↓

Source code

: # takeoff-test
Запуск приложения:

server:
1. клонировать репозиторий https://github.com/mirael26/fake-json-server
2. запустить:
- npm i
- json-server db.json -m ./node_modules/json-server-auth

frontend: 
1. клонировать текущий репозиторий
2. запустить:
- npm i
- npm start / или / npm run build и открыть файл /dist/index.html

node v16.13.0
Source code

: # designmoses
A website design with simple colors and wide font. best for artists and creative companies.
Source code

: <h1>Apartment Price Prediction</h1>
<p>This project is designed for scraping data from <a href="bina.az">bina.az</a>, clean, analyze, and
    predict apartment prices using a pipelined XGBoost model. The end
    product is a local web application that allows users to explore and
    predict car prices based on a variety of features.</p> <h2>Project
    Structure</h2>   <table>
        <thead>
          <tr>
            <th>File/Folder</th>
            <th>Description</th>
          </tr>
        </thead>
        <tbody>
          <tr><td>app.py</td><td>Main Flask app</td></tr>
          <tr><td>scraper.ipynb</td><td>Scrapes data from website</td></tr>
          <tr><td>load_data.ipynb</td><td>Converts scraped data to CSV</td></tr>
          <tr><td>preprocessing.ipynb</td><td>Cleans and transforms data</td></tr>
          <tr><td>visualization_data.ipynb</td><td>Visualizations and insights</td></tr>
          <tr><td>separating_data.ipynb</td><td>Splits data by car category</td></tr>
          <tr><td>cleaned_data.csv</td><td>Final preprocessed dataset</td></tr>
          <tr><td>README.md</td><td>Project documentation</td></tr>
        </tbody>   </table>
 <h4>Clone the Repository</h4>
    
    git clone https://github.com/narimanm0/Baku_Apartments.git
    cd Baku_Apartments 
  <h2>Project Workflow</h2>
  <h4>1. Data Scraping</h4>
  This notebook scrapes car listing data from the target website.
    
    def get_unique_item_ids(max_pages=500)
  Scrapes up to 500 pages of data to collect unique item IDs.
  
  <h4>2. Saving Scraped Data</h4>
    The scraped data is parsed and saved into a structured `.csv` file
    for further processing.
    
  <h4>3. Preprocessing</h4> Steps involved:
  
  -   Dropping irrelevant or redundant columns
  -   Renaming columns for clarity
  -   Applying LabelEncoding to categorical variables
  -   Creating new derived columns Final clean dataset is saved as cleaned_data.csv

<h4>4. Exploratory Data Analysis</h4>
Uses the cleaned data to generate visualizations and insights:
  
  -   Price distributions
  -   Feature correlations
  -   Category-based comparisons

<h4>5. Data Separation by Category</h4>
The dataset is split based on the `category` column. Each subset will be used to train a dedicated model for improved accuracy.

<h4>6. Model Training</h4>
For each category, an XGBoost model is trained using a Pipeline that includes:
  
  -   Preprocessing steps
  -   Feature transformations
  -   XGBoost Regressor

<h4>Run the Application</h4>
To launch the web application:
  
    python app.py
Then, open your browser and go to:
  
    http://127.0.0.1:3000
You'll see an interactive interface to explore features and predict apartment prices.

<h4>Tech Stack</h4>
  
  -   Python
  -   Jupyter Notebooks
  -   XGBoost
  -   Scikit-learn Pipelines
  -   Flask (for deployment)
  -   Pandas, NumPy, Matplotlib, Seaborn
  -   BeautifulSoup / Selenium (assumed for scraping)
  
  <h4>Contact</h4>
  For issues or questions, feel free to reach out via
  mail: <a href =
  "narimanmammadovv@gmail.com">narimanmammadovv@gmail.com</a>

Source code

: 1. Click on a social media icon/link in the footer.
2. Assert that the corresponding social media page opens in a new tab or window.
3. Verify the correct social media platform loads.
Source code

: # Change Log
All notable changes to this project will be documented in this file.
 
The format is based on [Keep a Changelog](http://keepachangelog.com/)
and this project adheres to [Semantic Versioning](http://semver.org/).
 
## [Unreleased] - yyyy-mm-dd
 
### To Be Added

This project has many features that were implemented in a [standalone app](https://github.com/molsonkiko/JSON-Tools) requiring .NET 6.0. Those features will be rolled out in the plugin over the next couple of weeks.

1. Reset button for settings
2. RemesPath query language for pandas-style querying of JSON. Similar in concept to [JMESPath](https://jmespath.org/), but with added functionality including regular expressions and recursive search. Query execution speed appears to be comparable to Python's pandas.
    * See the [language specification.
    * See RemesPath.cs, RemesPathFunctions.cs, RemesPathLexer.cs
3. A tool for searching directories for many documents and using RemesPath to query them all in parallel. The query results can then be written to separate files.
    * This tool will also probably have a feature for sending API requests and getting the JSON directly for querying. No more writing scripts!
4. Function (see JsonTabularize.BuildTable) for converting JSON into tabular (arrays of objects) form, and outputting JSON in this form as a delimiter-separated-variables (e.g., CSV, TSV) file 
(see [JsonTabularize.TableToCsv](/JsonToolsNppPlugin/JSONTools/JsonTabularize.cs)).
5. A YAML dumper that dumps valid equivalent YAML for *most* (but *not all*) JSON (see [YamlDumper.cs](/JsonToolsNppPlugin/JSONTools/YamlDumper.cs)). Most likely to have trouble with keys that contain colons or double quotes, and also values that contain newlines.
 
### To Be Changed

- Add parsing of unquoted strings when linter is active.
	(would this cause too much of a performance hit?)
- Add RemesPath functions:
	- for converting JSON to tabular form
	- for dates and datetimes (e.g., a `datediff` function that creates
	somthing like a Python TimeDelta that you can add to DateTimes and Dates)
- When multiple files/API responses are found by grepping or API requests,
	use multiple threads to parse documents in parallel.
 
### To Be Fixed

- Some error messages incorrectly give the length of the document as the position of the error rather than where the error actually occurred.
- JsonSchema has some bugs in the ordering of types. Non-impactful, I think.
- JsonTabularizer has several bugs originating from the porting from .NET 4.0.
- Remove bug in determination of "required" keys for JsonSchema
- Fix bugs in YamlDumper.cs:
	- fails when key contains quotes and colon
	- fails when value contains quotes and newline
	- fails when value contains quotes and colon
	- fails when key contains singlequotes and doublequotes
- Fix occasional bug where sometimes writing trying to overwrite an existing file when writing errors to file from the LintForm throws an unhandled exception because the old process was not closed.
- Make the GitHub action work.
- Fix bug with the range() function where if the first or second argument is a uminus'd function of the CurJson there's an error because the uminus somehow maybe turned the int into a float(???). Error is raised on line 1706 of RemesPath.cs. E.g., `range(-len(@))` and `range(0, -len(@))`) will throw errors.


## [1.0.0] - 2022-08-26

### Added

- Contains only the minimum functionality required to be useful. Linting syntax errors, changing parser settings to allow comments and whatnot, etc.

↑

ACTION ITEM:
Copy each line in the entries above where "from" turns up.

RESPONSE TO THIS TASK:
<p>This project is designed for scraping data from <a href="bina.az">bina.az</a>, clean, analyze, and
          <tr><td>scraper.ipynb</td><td>Scrapes data from website</td></tr>
  This notebook scrapes car listing data from the target website.
- JsonTabularizer has several bugs originating from the porting from .NET 4.0.
- Fix occasional bug where sometimes writing trying to overwrite an existing file when writing errors to file from the LintForm throws an unhandled exception because the old process was not closed.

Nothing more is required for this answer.